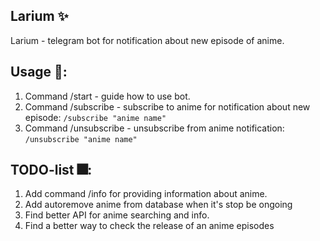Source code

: ## Larium ✨

Larium - telegram bot for notification about new episode of anime.

## Usage 🌌:

1. Command /start - guide how to use bot.
2. Command /subscribe - subscribe to anime for notification about new episode: `/subscribe "anime name"`
3. Command /unsubscribe - unsubscribe from anime notification: `/unsubscribe "anime name"`

## TODO-list 🎆:

1. Add command /info for providing information about anime.
2. Add autoremove anime from database when it's stop be ongoing
3. Find better API for anime searching and info.
4. Find a better way to check the release of an anime episodes
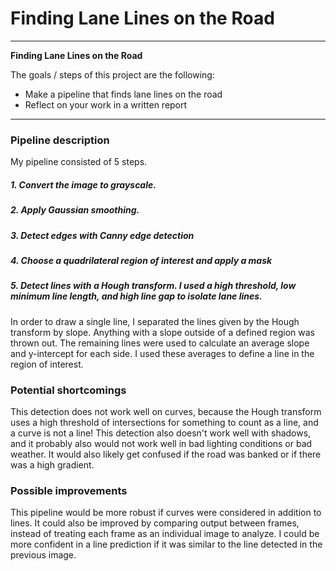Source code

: # **Finding Lane Lines on the Road** 

---

**Finding Lane Lines on the Road**

The goals / steps of this project are the following:
* Make a pipeline that finds lane lines on the road
* Reflect on your work in a written report


[//]: # (Image References)

[image1]: ./examples/grayscale.jpg "Grayscale"

---

### Pipeline description

My pipeline consisted of 5 steps.
##### 1. Convert the image to grayscale.
##### 2. Apply Gaussian smoothing.
##### 3. Detect edges with Canny edge detection
##### 4. Choose a quadrilateral region of interest and apply a mask
##### 5. Detect lines with a Hough transform. I used a high threshold, low minimum line length, and high line gap to isolate lane lines.

In order to draw a single line, I separated the lines given by the Hough transform by slope. Anything with a slope outside of a defined region was thrown out. The remaining lines were used to calculate an average slope and y-intercept for each side. I used these averages to define a line in the region of interest.

### Potential shortcomings

This detection does not work well on curves, because the Hough transform uses a high threshold of intersections for something to count as a line, and a curve is not a line!
This detection also doesn't work well with shadows, and it probably also would not work well in bad lighting conditions or bad weather. It would also likely get confused if the road was banked or if there was a high gradient.

### Possible improvements

This pipeline would be more robust if curves were considered in addition to lines. It could also be improved by comparing output between frames, instead of treating each frame as an individual image to analyze. I could be more confident in a line prediction if it was similar to the line detected in the previous image.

__What the task requires__: Print each line of the listing, starting at its first and ending with the line that holds "### Potential shortcomings", but skip any pictures.

__Finished exercise__:
Source code

: ## Larium ✨

Larium - telegram bot for notification about new episode of anime.

## Usage 🌌:

1. Command /start - guide how to use bot.
2. Command /subscribe - subscribe to anime for notification about new episode: `/subscribe "anime name"`
3. Command /unsubscribe - unsubscribe from anime notification: `/unsubscribe "anime name"`

## TODO-list 🎆:

1. Add command /info for providing information about anime.
2. Add autoremove anime from database when it's stop be ongoing
3. Find better API for anime searching and info.
4. Find a better way to check the release of an anime episodes
Source code

: # **Finding Lane Lines on the Road** 

---

**Finding Lane Lines on the Road**

The goals / steps of this project are the following:
* Make a pipeline that finds lane lines on the road
* Reflect on your work in a written report


[//]: # (Image References)

[image1]: ./examples/grayscale.jpg "Grayscale"

---

### Pipeline description

My pipeline consisted of 5 steps.
##### 1. Convert the image to grayscale.
##### 2. Apply Gaussian smoothing.
##### 3. Detect edges with Canny edge detection
##### 4. Choose a quadrilateral region of interest and apply a mask
##### 5. Detect lines with a Hough transform. I used a high threshold, low minimum line length, and high line gap to isolate lane lines.

In order to draw a single line, I separated the lines given by the Hough transform by slope. Anything with a slope outside of a defined region was thrown out. The remaining lines were used to calculate an average slope and y-intercept for each side. I used these averages to define a line in the region of interest.

### Potential shortcomings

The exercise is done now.